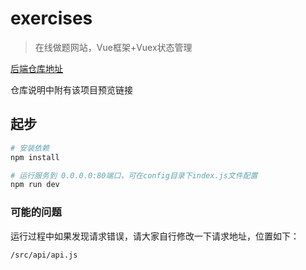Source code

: # exercises

> 在线做题网站，Vue框架+Vuex状态管理

[后端仓库地址](https://github.com/1446445040/onlineExercisesServer)

仓库说明中附有该项目预览链接

## 起步

``` bash
# 安装依赖
npm install

# 运行服务到 0.0.0.0:80端口，可在config目录下index.js文件配置
npm run dev

```

### 可能的问题
运行过程中如果发现请求错误，请大家自行修改一下请求地址，位置如下：

 ```/src/api/api.js```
· · · ·
TASK OBJECTIVE:
Word for word, retype the lines from the one containing "运行过程中如果发现请求错误，请大家自行修改一下请求地址，位置如下：" through the final line of the data, including both ends and nothing more.

RESPONSE TO THE EXERCISE:
运行过程中如果发现请求错误，请大家自行修改一下请求地址，位置如下：

 ```/src/api/api.js```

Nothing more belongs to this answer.